Our Garlic Herb Chicken pairs beautifully with roasted carrots, sweet potato, celery, and squash, and the whole dish is drizzled with a flavorful salsa verde.
Ingredients
- 2 tbsp olive oil
- 2 tsp kosher salt
- 2 sweet potatoes peeled and diced large
- 4 carrots peeled and diced large
- 1/4 kabocha squash cut into half-inch slices
- 3 Whole30 Garlic Herb Chicken breasts sliced into strips
Salsa Verde
- 1/2 cup olive oil
- 3/4 cup parsley leaves
- 1/2 lemon juiced
- 1 tsp capers
- 1 garlic clove
- 1 pinch of red pepper
- kosher salt to taste
Instructions
Prepare the Vegetables
- PREHEAT oven to 375°F.
- TOSS all of the vegetables together with olive oil and kosher salt.
- PLACE seasoned vegetables on a baking sheet and cook until caramelized and fork-tender, for about 25 minutes.

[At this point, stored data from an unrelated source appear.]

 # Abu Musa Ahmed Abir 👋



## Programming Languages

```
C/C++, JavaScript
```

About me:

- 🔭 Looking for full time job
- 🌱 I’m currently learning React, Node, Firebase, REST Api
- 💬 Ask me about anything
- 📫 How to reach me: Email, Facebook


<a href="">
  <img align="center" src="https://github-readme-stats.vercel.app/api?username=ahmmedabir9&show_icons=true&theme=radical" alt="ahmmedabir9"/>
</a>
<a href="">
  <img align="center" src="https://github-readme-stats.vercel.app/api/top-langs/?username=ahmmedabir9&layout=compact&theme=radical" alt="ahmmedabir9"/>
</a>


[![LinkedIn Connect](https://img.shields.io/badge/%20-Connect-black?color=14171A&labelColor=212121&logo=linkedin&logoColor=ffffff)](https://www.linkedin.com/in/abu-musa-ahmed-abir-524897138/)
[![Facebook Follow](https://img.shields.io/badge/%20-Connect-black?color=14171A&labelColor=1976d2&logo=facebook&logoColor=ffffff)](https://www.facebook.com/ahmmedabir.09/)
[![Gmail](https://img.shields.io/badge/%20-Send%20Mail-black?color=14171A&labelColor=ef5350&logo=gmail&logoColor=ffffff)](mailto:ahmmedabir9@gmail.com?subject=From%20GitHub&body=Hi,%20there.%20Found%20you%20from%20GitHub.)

Stir halfway through.
- REMOVE from the oven and set aside. (Keep the oven on.)
Salsa Verde
- COMBINE all salsa verde ingredients and blend with a blender, hand blender or food processor until smooth. Add salt to taste (if needed).
Assemble
- PLACE chicken on top of the roasted vegetables and heat in the 375ºF degree oven until warm, about 5 minutes.
- SERVE chicken and vegetables with the salsa verde drizzled on top.